** Exercise instructions **
A faithful copy of the data below is required, leaving out every picture.

** Data **
========================================================================

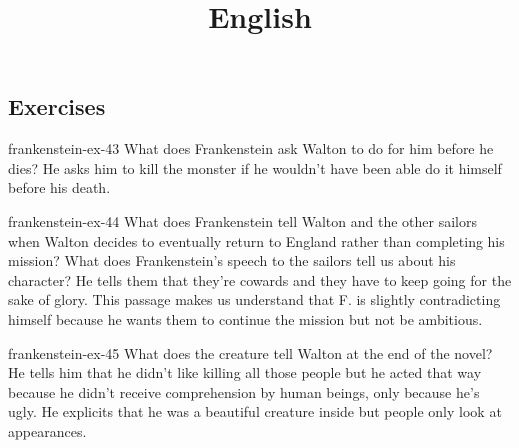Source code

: \documentclass[preview]{standalone}
\begin{document}
\title{English}
\genpage


\subsection{Exercises}

\begin{snippetexercise}{frankenstein-ex-43}
    {What does Frankenstein ask Walton to do for him before he dies?}
    He asks him to kill the monster if he wouldn't have been able 
    do it himself before his death. 
\end{snippetexercise}

\begin{snippetexercise}{frankenstein-ex-44}
    {What does Frankenstein tell Walton and the other sailors when Walton decides to eventually
    return to England rather than completing his mission? What does Frankenstein's speech to the
    sailors tell us about his character?}
    He tells them that they're cowards and they have to keep going for the sake
    of glory. This passage makes us understand that F. is slightly contradicting himself
    because he wants them to continue the mission but not be ambitious.
\end{snippetexercise}

\begin{snippetexercise}{frankenstein-ex-45}
    {What does the creature tell Walton at the end of the novel?}
    He tells him that he didn't like killing all those people but he acted that
    way because he didn't receive comprehension by human beings, only because
    he's ugly. He explicits that he was a beautiful creature inside but people only look
    at appearances.
\end{snippetexercise}
\end{document}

========================================================================

** Solution to this task **
Source code

: \documentclass[preview]{standalone}
\begin{document}
\title{English}
\genpage


\subsection{Exercises}

\begin{snippetexercise}{frankenstein-ex-43}
    {What does Frankenstein ask Walton to do for him before he dies?}
    He asks him to kill the monster if he wouldn't have been able 
    do it himself before his death. 
\end{snippetexercise}

\begin{snippetexercise}{frankenstein-ex-44}
    {What does Frankenstein tell Walton and the other sailors when Walton decides to eventually
    return to England rather than completing his mission? What does Frankenstein's speech to the
    sailors tell us about his character?}
    He tells them that they're cowards and they have to keep going for the sake
    of glory. This passage makes us understand that F. is slightly contradicting himself
    because he wants them to continue the mission but not be ambitious.
\end{snippetexercise}

\begin{snippetexercise}{frankenstein-ex-45}
    {What does the creature tell Walton at the end of the novel?}
    He tells him that he didn't like killing all those people but he acted that
    way because he didn't receive comprehension by human beings, only because
    he's ugly. He explicits that he was a beautiful creature inside but people only look
    at appearances.
\end{snippetexercise}
\end{document}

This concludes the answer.